5 Eylül 2008 Cuma

ilk evcil kara delik denemesi hakkında


yazmaya başlarken rastgele modunda dinlediğim cd player'ımda karşıma çıkan ilk şarkının "it's the end of the world" olmasının sadece anlamsız bir rastlantı olması dileğiyle devrim'den gelen "10 eylül günü gezegenimiz yok olacak diyelim; o güne kadar neler yaparsın?" adlı mim'e icabetimdir..
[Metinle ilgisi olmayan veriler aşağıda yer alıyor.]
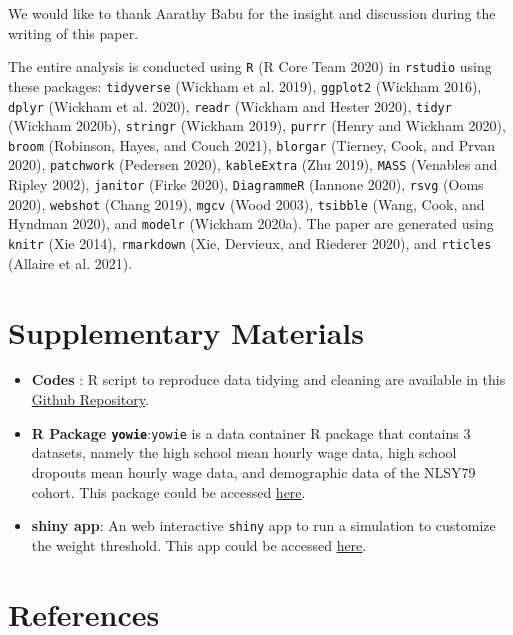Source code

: \documentclass{article}
\begin{document}
We would like to thank Aarathy Babu for the insight and discussion during the writing of this paper.

The entire analysis is conducted using \texttt{R} (R Core Team 2020) in \texttt{rstudio} using these packages: \texttt{tidyverse} (Wickham et al. 2019), \texttt{ggplot2} (Wickham 2016), \texttt{dplyr} (Wickham et al. 2020), \texttt{readr} (Wickham and Hester 2020), \texttt{tidyr} (Wickham 2020b), \texttt{stringr} (Wickham 2019), \texttt{purrr} (Henry and Wickham 2020), \texttt{broom} (Robinson, Hayes, and Couch 2021), \texttt{blorgar} (Tierney, Cook, and Prvan 2020), \texttt{patchwork} (Pedersen 2020), \texttt{kableExtra} (Zhu 2019), \texttt{MASS} (Venables and Ripley 2002), \texttt{janitor} (Firke 2020), \texttt{DiagrammeR} (Iannone 2020), \texttt{rsvg} (Ooms 2020), \texttt{webshot} (Chang 2019), \texttt{mgcv} (Wood 2003), \texttt{tsibble} (Wang, Cook, and Hyndman 2020), and \texttt{modelr} (Wickham 2020a). The paper are generated using \texttt{knitr} (Xie 2014), \texttt{rmarkdown} (Xie, Dervieux, and Riederer 2020), and \texttt{rticles} (Allaire et al. 2021).

\hypertarget{supplementary-materials}{%
\section{Supplementary Materials}\label{supplementary-materials}}

\begin{itemize}
\item
  \textbf{Codes} : R script to reproduce data tidying and cleaning are available in this \href{https://github.com/numbats/yowie/blob/master/data-raw/data_preprocessing.R}{Github Repository}.
\item
  \textbf{R Package \texttt{yowie}}:\texttt{yowie} is a data container R package that contains 3 datasets, namely the high school mean hourly wage data, high school dropouts mean hourly wage data, and demographic data of the NLSY79 cohort. This package could be accessed \href{https://github.com/numbats/yowie}{here}.
\item
  \textbf{shiny app}: An web interactive \texttt{shiny} app to run a simulation to customize the weight threshold. This app could be accessed \href{https://github.com/numbats/summer-wages-refresh/tree/main/app}{here}.
\end{itemize}

\hypertarget{references}{%
\section*{References}\label{references}}
\end{document}
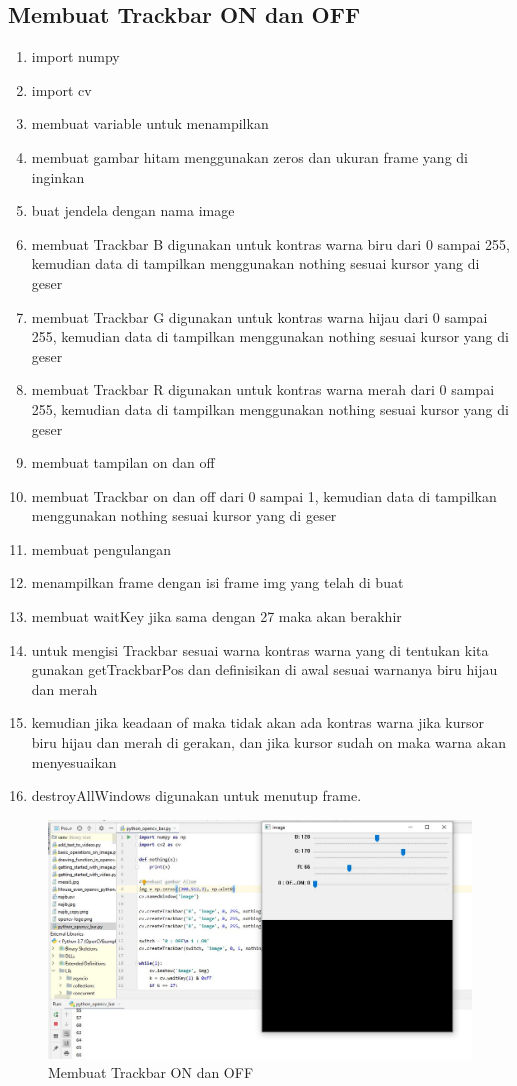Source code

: \subsection{Membuat Trackbar ON dan OFF}

\begin{enumerate}
	\item import numpy
	\item import cv
	\item membuat variable untuk menampilkan
	\item membuat gambar hitam menggunakan zeros dan ukuran frame yang di inginkan
	\item buat jendela dengan nama image
	\item membuat Trackbar B digunakan untuk kontras warna biru dari 0 sampai 255, kemudian data di tampilkan menggunakan nothing sesuai kursor yang di geser
	\item membuat Trackbar G digunakan untuk kontras warna hijau dari 0 sampai 255, kemudian data di tampilkan menggunakan nothing sesuai kursor yang di geser
	\item membuat Trackbar R digunakan untuk kontras warna merah dari 0 sampai 255, kemudian data di tampilkan menggunakan nothing sesuai kursor yang di geser
	\item membuat tampilan on dan off
	\item membuat Trackbar on dan off dari 0 sampai 1, kemudian data di tampilkan menggunakan nothing sesuai kursor yang di geser
	\item membuat pengulangan 
	\item menampilkan frame dengan isi frame img yang telah di buat
	\item membuat waitKey jika sama dengan 27 maka akan berakhir
	\item untuk mengisi Trackbar sesuai warna kontras warna yang di tentukan kita gunakan getTrackbarPos dan definisikan di awal sesuai warnanya biru hijau dan merah 
	\item kemudian jika keadaan of maka tidak akan ada kontras warna jika kursor biru hijau dan merah di gerakan, dan jika kursor sudah on maka warna akan menyesuaikan
	\item destroyAllWindows digunakan untuk menutup frame.
\end{enumerate}

\newpage
\begin{figure}[ht]
\centering
\includegraphics[scale=0.42]{figures/2,32.jpg}
\caption{Membuat Trackbar ON dan OFF}
\label{contoh}
\end{figure}


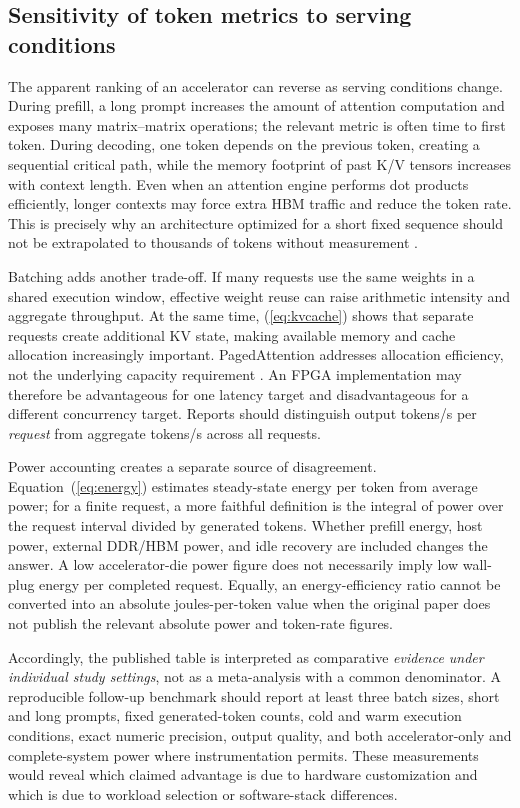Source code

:\documentclass[conference,10pt]{IEEEtran}
\begin{document}
\subsection{Sensitivity of token metrics to serving conditions}
The apparent ranking of an accelerator can reverse as serving conditions change. During prefill, a long prompt increases the amount of attention computation and exposes many matrix--matrix operations; the relevant metric is often time to first token. During decoding, one token depends on the previous token, creating a sequential critical path, while the memory footprint of past K/V tensors increases with context length. Even when an attention engine performs dot products efficiently, longer contexts may force extra HBM traffic and reduce the token rate. This is precisely why an architecture optimized for a short fixed sequence should not be extrapolated to thousands of tokens without measurement \cite{shazeer2019,ainslie2023}.

Batching adds another trade-off. If many requests use the same weights in a shared execution window, effective weight reuse can raise arithmetic intensity and aggregate throughput. At the same time, (\ref{eq:kvcache}) shows that separate requests create additional KV state, making available memory and cache allocation increasingly important. PagedAttention addresses allocation efficiency, not the underlying capacity requirement \cite{kwon2023}. An FPGA implementation may therefore be advantageous for one latency target and disadvantageous for a different concurrency target. Reports should distinguish output tokens/s per \emph{request} from aggregate tokens/s across all requests.

Power accounting creates a separate source of disagreement. Equation~(\ref{eq:energy}) estimates steady-state energy per token from average power; for a finite request, a more faithful definition is the integral of power over the request interval divided by generated tokens. Whether prefill energy, host power, external DDR/HBM power, and idle recovery are included changes the answer. A low accelerator-die power figure does not necessarily imply low wall-plug energy per completed request. Equally, an energy-efficiency ratio cannot be converted into an absolute joules-per-token value when the original paper does not publish the relevant absolute power and token-rate figures.

Accordingly, the published table is interpreted as comparative \emph{evidence under individual study settings}, not as a meta-analysis with a common denominator. A reproducible follow-up benchmark should report at least three batch sizes, short and long prompts, fixed generated-token counts, cold and warm execution conditions, exact numeric precision, output quality, and both accelerator-only and complete-system power where instrumentation permits. These measurements would reveal which claimed advantage is due to hardware customization and which is due to workload selection or software-stack differences.
\end{document}
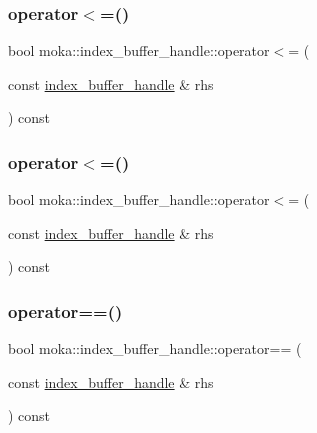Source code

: \mbox{\label{structmoka_1_1index__buffer__handle_afdd908565d55f85594f71ba090a8625e}} 
\subsubsection{\texorpdfstring{operator$<$=()}{operator<=()}\hspace{0.1cm}{\footnotesize\ttfamily [1/2]}}
{\footnotesize\ttfamily bool moka\+::index\+\_\+buffer\+\_\+handle\+::operator$<$= (\begin{DoxyParamCaption}\item[{const \mbox{\hyperlink{structmoka_1_1index__buffer__handle}{index\+\_\+buffer\+\_\+handle}} \&}]{rhs }\end{DoxyParamCaption}) const}

\mbox{\label{structmoka_1_1index__buffer__handle_afdd908565d55f85594f71ba090a8625e}} 
\subsubsection{\texorpdfstring{operator$<$=()}{operator<=()}\hspace{0.1cm}{\footnotesize\ttfamily [2/2]}}
{\footnotesize\ttfamily bool moka\+::index\+\_\+buffer\+\_\+handle\+::operator$<$= (\begin{DoxyParamCaption}\item[{const \mbox{\hyperlink{structmoka_1_1index__buffer__handle}{index\+\_\+buffer\+\_\+handle}} \&}]{rhs }\end{DoxyParamCaption}) const}

\mbox{\label{structmoka_1_1index__buffer__handle_a72330025c9b54275476c8cd789e7c262}} 
\subsubsection{\texorpdfstring{operator==()}{operator==()}\hspace{0.1cm}{\footnotesize\ttfamily [1/2]}}
{\footnotesize\ttfamily bool moka\+::index\+\_\+buffer\+\_\+handle\+::operator== (\begin{DoxyParamCaption}\item[{const \mbox{\hyperlink{structmoka_1_1index__buffer__handle}{index\+\_\+buffer\+\_\+handle}} \&}]{rhs }\end{DoxyParamCaption}) const}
bütün zamanımı dünyanın sonunu engellemeye harcamamak için beni neyin beklediğini bilmem gerek.. ayrıca bu fikri kabullenebilmek için de birkaç sorunun cevabına da ihtiyacım var..
işte bu süreç şu şekilde tecelli eder:

dünyanın sonu nasıl gelecek?
- diye mi? yoksa vogon gemisi dünyayı yok ettiğinde çıkan seslere benzer sesler çıkararak tatsız bir şekilde mi? ilk seçenekte, görüldüğü üzere, ses-seda yok.. efendi efendi bir anda bitiveriyor her şey.. muhtemelen de öyle olacak bu sefer.. ortada yıkıcı değil, yutucu bir sebep var sonuçta.. olsa olsa minik bir karadelikten minik bir “hüüp” duyulur birkaç kişi tarafından..

peki ne hissedeceğiz??
hiçbir şey tabii ki.. söz ettiğimiz şey öldürülmek değil ki (buraya birkaç cinayet şekli yazdım, ama sildim sonra.. pek hoş durmadı.. vahşi bir şekilde öldürülmüyoruz demek istemişim meğer..), bahsettiğimiz varken yok olmak.. durum değişikliği yani..

vee… sonra ne olacak???
şu bakımdan önemli bir soru.. olaydan sonrasını düşünmeli miyim, yoksa sadece dünyanın yok olmasına mı odaklanmalıyım.. bu durumda “sonra hiçbir şey olmayacak, sadece biraz daha yer açılacak uzayda” cevabını kabullendiğimi varsayıyorum..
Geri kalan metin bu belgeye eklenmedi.